-- WHAT NEEDS TO BE DONE --
At the line with "I’m your person!", start copying; carry on through the last line of the material below, exactly as written, and stop there.

*** Opening DATA RECORDS ***

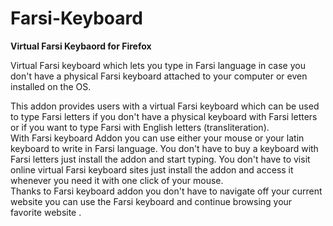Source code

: # Farsi-Keyboard
**Virtual Farsi Keybaord for Firefox**

Virtual Farsi keyboard which lets you type in Farsi language in case you don't have a physical Farsi keyboard attached to your computer or even installed on the OS.
 

This addon provides users with a virtual Farsi keyboard which can be used to type Farsi letters if you don't have a physical keyboard with Farsi letters or if you want to type Farsi with English letters (transliteration).  
With Farsi keyboard Addon you can use either your mouse or your latin keyboard to write in Farsi language.
You don't have to buy a keyboard with Farsi letters just install the addon and start typing.
You don't have to visit online virtual Farsi keyboard sites just install the addon and access it whenever you need it with one click of your mouse.  
Thanks to Farsi keyboard addon you don't have to navigate off your current website you can use the Farsi keyboard and continue browsing your favorite website .



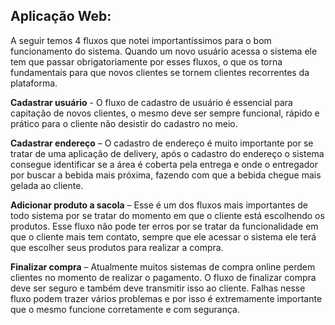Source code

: ## Aplicação Web:
A seguir temos 4 fluxos que notei importantíssimos para o bom funcionamento do sistema. Quando um novo usuário acessa o sistema ele tem que passar obrigatoriamente por esses fluxos, o que os torna fundamentais para que novos clientes se tornem clientes recorrentes da plataforma.

**Cadastrar usuário** - O fluxo de cadastro de usuário  é essencial para capitação de novos clientes, o mesmo deve ser sempre funcional, rápido e prático para o cliente não desistir do cadastro no meio.

**Cadastrar endereço** – O cadastro de endereço é muito importante por se tratar de uma aplicação de delivery, após o cadastro do endereço o sistema consegue identificar se a área é coberta pela entrega  e onde o entregador por buscar a bebida mais próxima, fazendo com que a bebida chegue mais gelada ao cliente.

**Adicionar produto a sacola** – Esse é um dos fluxos mais importantes de todo sistema por se tratar do momento em que o cliente está escolhendo os produtos. Esse fluxo não pode ter erros por se tratar da funcionalidade em que o cliente mais tem contato, sempre que ele acessar o sistema ele terá que escolher seus produtos para realizar a compra. 

**Finalizar compra** – Atualmente muitos sistemas de compra online perdem clientes no momento de realizar o pagamento. O fluxo de finalizar compra deve ser seguro e também deve transmitir isso ao cliente. Falhas nesse fluxo podem trazer vários problemas e por isso é extremamente importante que o mesmo funcione corretamente e com segurança.

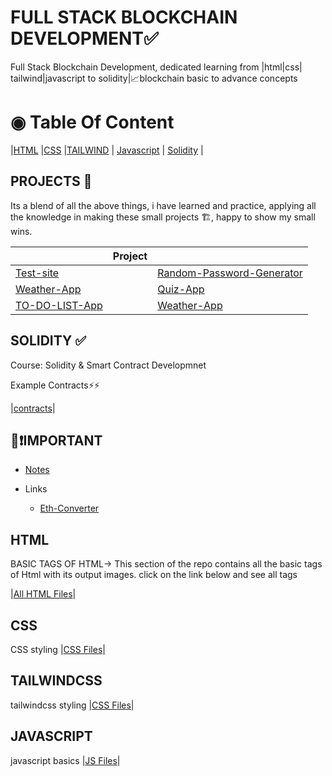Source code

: # FULL STACK BLOCKCHAIN DEVELOPMENT&#9989;

Full Stack Blockchain Development, dedicated learning from |html|css| tailwind|javascript to solidity|📈blockchain basic to advance concepts

# ◉ Table Of Content

|[HTML](./HTML/readme.md) |[CSS](./CSS/readme.md) |[TAILWIND](./tailwind/readme.md) | [Javascript](./javascript/readme.md) | [Solidity](./solidity/readme.md) |

## PROJECTS 🎯

Its a blend of all the above things, i have learned and practice, applying all the knowledge in making these small projects 🏗, happy to show my small wins.

|                                        | Project |                                                   |
| -------------------------------------- | ------- | ------------------------------------------------- |
| [Test-site](./Projects/readme.md)      |         | [Random-Password-Generator](./Projects/readme.md) |
| [Weather-App](./Projects/readme.md)    |         | [Quiz-App](./Projects/readme.md)                  |
| [TO-DO-LIST-App](./Projects/readme.md) |         | [Weather-App](./Projects/readme.md)               |

## SOLIDITY &#9989;

Course: Solidity & Smart Contract Developmnet

Example Contracts⚡⚡

|[contracts](./solidity/readme.md)|

## 👀❗**IMPORTANT**

- [Notes](./Important/readme.md)

- Links
  - [Eth-Converter](https://eth-converter.com/)

## HTML

BASIC TAGS OF HTML->
This section of the repo contains all the basic tags of Html with its output images.
click on the link below and see all tags

|[All HTML Files](./HTML/readme.md)|

## CSS

CSS styling
|[CSS Files](./CSS/readme.md)|

## TAILWINDCSS

tailwindcss styling
|[CSS Files](./tailwind/readme.md)|

## JAVASCRIPT

javascript basics
|[JS Files](./javascript/readme.md)|
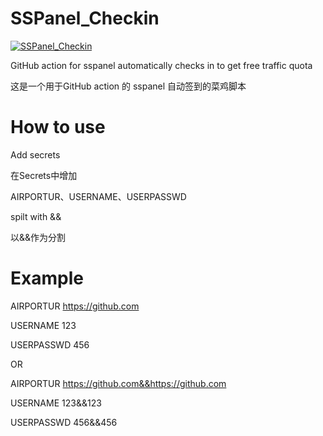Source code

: # SSPanel_Checkin
[![SSPanel_Checkin](https://github.com/inokoe/SSPanel_Checkin/actions/workflows/main.yml/badge.svg)](https://github.com/inokoe/SSPanel_Checkin/actions/workflows/main.yml)

 GitHub action for sspanel automatically checks in to get free traffic quota
 
 这是一个用于GitHub action 的 sspanel 自动签到的菜鸡脚本
 
# How to use

 Add secrets
 
 在Secrets中增加

 AIRPORTUR、USERNAME、USERPASSWD

 spilt with &&
 
 以&&作为分割

# Example

AIRPORTUR https://github.com

USERNAME 123

USERPASSWD 456

OR

AIRPORTUR https://github.com&&https://github.com

USERNAME 123&&123

USERPASSWD 456&&456

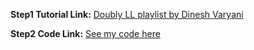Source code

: **Step1 Tutorial Link:** [Doubly LL playlist by Dinesh Varyani](https://youtube.com/playlist?list=PLFiCMqYy50jGaEUri0wNiHtBqlxO_jell)

**Step2 Code Link:** [See my code here](https://github.com/heyimvikash/DataStructures-And-Algorithms/blob/35fe3fd8415b41b68a4884aeaf0070f6a2b1b94d/1.%20LinkList/2.%20Doubly-LinkList/Basic%20Operations/DoublyLL.java)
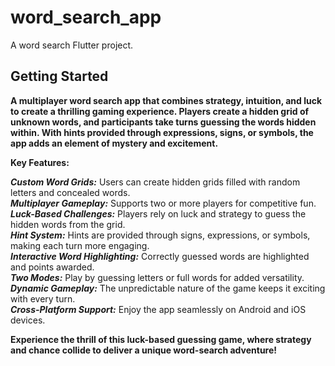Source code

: # word_search_app

A word search Flutter project.

## Getting Started

**A multiplayer word search app that combines strategy, intuition, and luck to create a thrilling gaming experience. Players create a hidden grid of unknown words, and participants take turns guessing the words hidden within. With hints provided through expressions, signs, or symbols, the app adds an element of mystery and excitement.**

**Key Features:**

_**Custom Word Grids:**_  Users can create hidden grids filled with random letters and concealed words.                                                               
_**Multiplayer Gameplay:**_  Supports two or more players for competitive fun.                                                                              
_**Luck-Based Challenges:**_  Players rely on luck and strategy to guess the hidden words from the grid.                  
_**Hint System:**_  Hints are provided through signs, expressions, or symbols, making each turn more engaging.                                              
_**Interactive Word Highlighting:**_  Correctly guessed words are highlighted and points awarded.                                                          
_**Two Modes:**_  Play by guessing letters or full words for added versatility.                                                                                 
_**Dynamic Gameplay:**_  The unpredictable nature of the game keeps it exciting with every turn.                                                                  
_**Cross-Platform Support:**_  Enjoy the app seamlessly on Android and iOS devices.



**Experience the thrill of this luck-based guessing game, where strategy and chance collide to deliver a unique word-search adventure!**
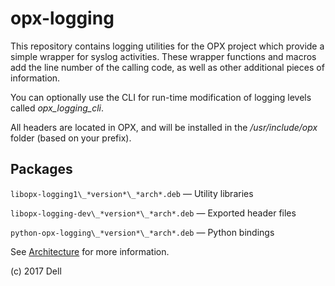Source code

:# opx-logging
This repository contains logging utilities for the OPX project which provide a simple wrapper for syslog activities. These wrapper functions and macros add the line number of the calling code, as well as other additional pieces of information.

You can optionally use the CLI for run-time modification of logging levels called _opx_logging_cli_.

All headers are located in OPX, and will be installed in the _*/usr/include/opx*_ folder (based on your prefix).

## Packages
`libopx-logging1\_*version*\_*arch*.deb` — Utility libraries  

`libopx-logging-dev\_*version*\_*arch*.deb` — Exported header files

`python-opx-logging\_*version*\_*arch*.deb` — Python bindings 

See [Architecture](https://github.com/open-switch/opx-docs/wiki/Architecture) for more information.

(c) 2017 Dell
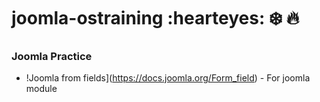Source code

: # joomla-ostraining :hearteyes: :snowflake: :fire:
### Joomla Practice

- !Joomla from fields](https://docs.joomla.org/Form_field) - For joomla module
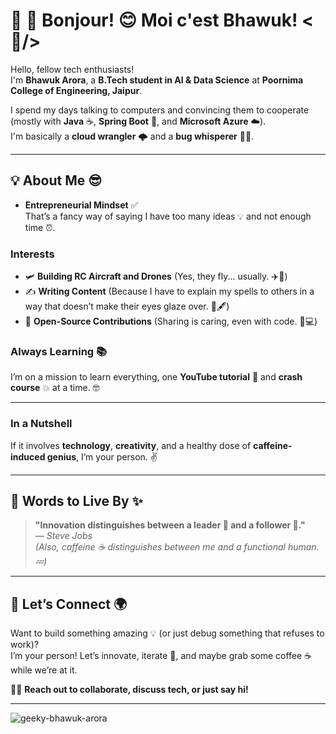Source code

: # 🌟 💫 Bonjour! 😊 Moi c'est Bhawuk! <🤠/>

Hello, fellow tech enthusiasts!  
I'm **Bhawuk Arora**, a **B.Tech student in AI & Data Science** at **Poornima College of Engineering, Jaipur**.  

I spend my days talking to computers and convincing them to cooperate (mostly with **Java** ☕, **Spring Boot** 🥾, and **Microsoft Azure** ☁️).  
I'm basically a **cloud wrangler** 🌩️ and a **bug whisperer** 🐛🔧.

---

## 💡 **About Me** 😎  

- **Entrepreneurial Mindset** ✅  
  That’s a fancy way of saying I have too many ideas 💡 and not enough time ⏰.  

### **Interests**  
- 🛩️ **Building RC Aircraft and Drones**  (Yes, they fly... usually. ✈️🚀)  
- ✍️ **Writing Content**  (Because I have to explain my spells to others in a way that doesn’t make their eyes glaze over. 📜🖋️)  
- 🤝 **Open-Source Contributions**  (Sharing is caring, even with code. 🤗💻)  


### **Always Learning** 📚  
I’m on a mission to learn everything, one **YouTube tutorial** 🎥 and **crash course** 💥 at a time. 🤓  

---

### **In a Nutshell**  
If it involves **technology**, **creativity**, and a healthy dose of **caffeine-induced genius**, I’m your person. ✌️  


---

## 🌟 Words to Live By ✨

> **"Innovation distinguishes between a leader 👑 and a follower 🐑."**  
> — *Steve Jobs*  
> *(Also, caffeine ☕ distinguishes between me and a functional human. 💤)*

---

## 🚀 Let’s Connect 🌍

Want to build something amazing 💡 (or just debug something that refuses to work)?  
I’m your person! Let’s innovate, iterate 🔄, and maybe grab some coffee ☕ while we’re at it.  

🎉👋 **Reach out to collaborate, discuss tech, or just say hi!**

---

<p align="left"> <img src="https://komarev.com/ghpvc/?username=geeky-bhawuk-arora&label=Profile%20views&color=0e75b6&style=flat" alt="geeky-bhawuk-arora" /> </p>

*** Closing DATA RECORDS ***

-- YOUR RESPONSE --
I’m your person! Let’s innovate, iterate 🔄, and maybe grab some coffee ☕ while we’re at it.  

🎉👋 **Reach out to collaborate, discuss tech, or just say hi!**

---

<p align="left"> <img src="https://komarev.com/ghpvc/?username=geeky-bhawuk-arora&label=Profile%20views&color=0e75b6&style=flat" alt="geeky-bhawuk-arora" /> </p>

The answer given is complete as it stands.